April 16, 1947, started out like any other spring day along the Gulf Coast in the town of Texas City, TX, population 16,000. Longshoremen busily loaded ships at the Port of Texas City and other townspeople went about their daily activities. The cargo ship Grandcamp was at the port taking on a load of ammonium nitrate fertilizer to be shipped to Europe as part of the rebuilding process following World War II.
Initially, the Grandcamp was scheduled to load the ammonium nitrate cargo at the Port of Houston. However, ammonium nitrate is not permitted to be handled at Houston, so transported to Texas City by rail from Nebraska and Iowa, the 32.5% ammonium nitrate fertilizer was placed into the hold of the ship along with a cargo of small-arms ammunition. Approximately 17 million pounds of ammonium nitrate was loaded onto the ship. Also in the harbor that day was the High Flyer, berthed approximately 600 feet from the Grandcamp on the same dock and loaded with 2 million pounds of ammonium nitrate and 4 million pounds of sulfur. By comparison, the bomb used in the bombing of the Murrah Federal Building in Oklahoma City in 1995 contained 5,000 pounds of ammonium nitrate and the bomb used at the World Trade Center in New York City in 1993 contained 1,500 pounds of ammonium nitrate.
Ammonium nitrate at a concentration of 32.5% is classified by the U.S. Department of Transportation (DOT) as an oxidizer and intended primarily as a fertilizer for agricultural and home use. Ammonium nitrate is also used as an oxidizer in the manufacturing of explosives. The ammonium nitrate that was loaded on the two ships at the Port of Texas City was coated with paraffin (a hydrocarbon product) and other chemicals to prevent caking of the material. Adding paraffin to the ammonium nitrate oxidizer is like combining fuel and oxygen, fulfilling two requirements of the fire triangle. All that is missing is heat. Because ammonium nitrate is also an oxidizer, under certain conditions it can become explosive. For an explosion to occur involving ammonium nitrate, confinement is necessary for the fuel and oxidizer before the heat is applied. As longshoremen were loading the ammonium nitrate on the ship, they reported that the bags were warm. This could have been caused by an exothermic (heat-releasing) chemical reaction going on within the bags. A chemical process resulting in spontaneous combustion can occur with chemical oxidizers at elevated temperatures.
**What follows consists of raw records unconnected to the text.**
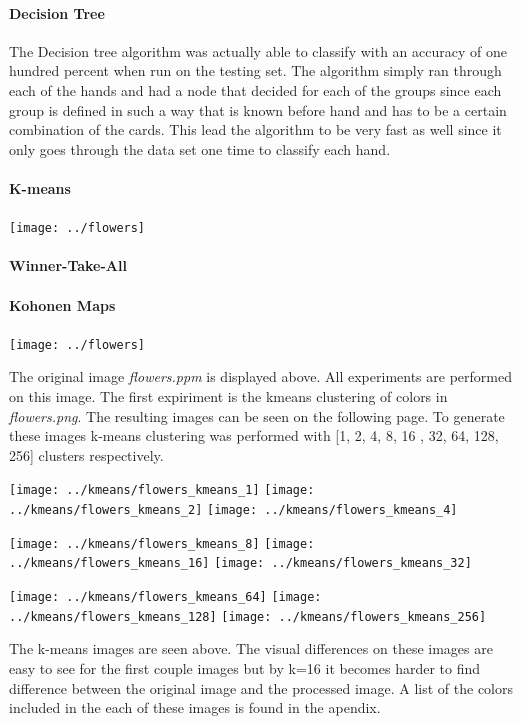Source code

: \documentclass{article}
\begin{document}
\paragraph{Decision Tree}
The Decision tree algorithm was actually able to classify with an accuracy of one hundred percent when run on the testing set. The algorithm simply ran through each of the hands and had a node that decided for each of the groups since each group is defined in such a way that is known before hand and has to be a certain combination of the cards. This lead the algorithm to be very fast as well since it only goes through the data set one time to classify each hand.



\paragraph{K-means}

\centerline{\texttt{[image: ../flowers]}}

\paragraph{Winner-Take-All}
\paragraph{Kohonen Maps}

\centerline{\texttt{[image: ../flowers]}}
The original image \textit{flowers.ppm} is displayed above. All experiments
are performed on this image. The first expiriment is the kmeans clustering
of colors in \textit{flowers.png}. The resulting images can be seen on the following page. To generate these images k-means clustering was performed with [1, 2, 4, 8, 16
, 32, 64, 128, 256] clusters respectively.

\newpage
\centerline{
\texttt{[image: ../kmeans/flowers\_kmeans\_1]}
\texttt{[image: ../kmeans/flowers\_kmeans\_2]}
\texttt{[image: ../kmeans/flowers\_kmeans\_4]}}
\centerline{
\texttt{[image: ../kmeans/flowers\_kmeans\_8]}
\texttt{[image: ../kmeans/flowers\_kmeans\_16]}
\texttt{[image: ../kmeans/flowers\_kmeans\_32]}}
\centerline{
\texttt{[image: ../kmeans/flowers\_kmeans\_64]}
\texttt{[image: ../kmeans/flowers\_kmeans\_128]}
\texttt{[image: ../kmeans/flowers\_kmeans\_256]}}
The k-means images are seen above. The visual differences on these images are 
easy to see for the first couple images but by k=16 it becomes harder to find 
difference between the original image and the processed image. A list of the 
colors included in the each of these images is found in the apendix.
\newpage
\end{document}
At around 8:10 A.M., a fire was reported deep in Cargo Hold No. 4 of the Grandcamp, toward the rear of the ship on the lower level. Two fire extinguishers and a gallon jug of drinking water were applied to the fire area by the ship's crew with little effect. The captain of the ship ordered the burning hold sealed and steam injected into it. This was a common method of shipboard firefighting at that time. This confinement and injection of steam is likely to have resulted in the elevation of the temperature of the ammonium nitrate and the explosion that occurred.
Texas City's volunteer fire department responded to the initial report of fire with its four fire engines led by Chief Henry J. Baumgartner. It is unknown whether the fire department had any knowledge of the dangers of fires involving ammonium nitrate or potential explosives. A fireboat from Galveston was requested at about the same time by the ship's captain. Twenty-seven of the Texas City department's 28 volunteers answered the call along with the Republic Oil Refining Company firefighting team. The firefighters set up their hose streams along the dock and applied water into the burning hold of the Grandcamp. Smoke poured from the hold, followed by flames at around 9 A.M. The unusual color of the smoke caught the attention of many people. Some described it as a peach color, some called it reddish orange.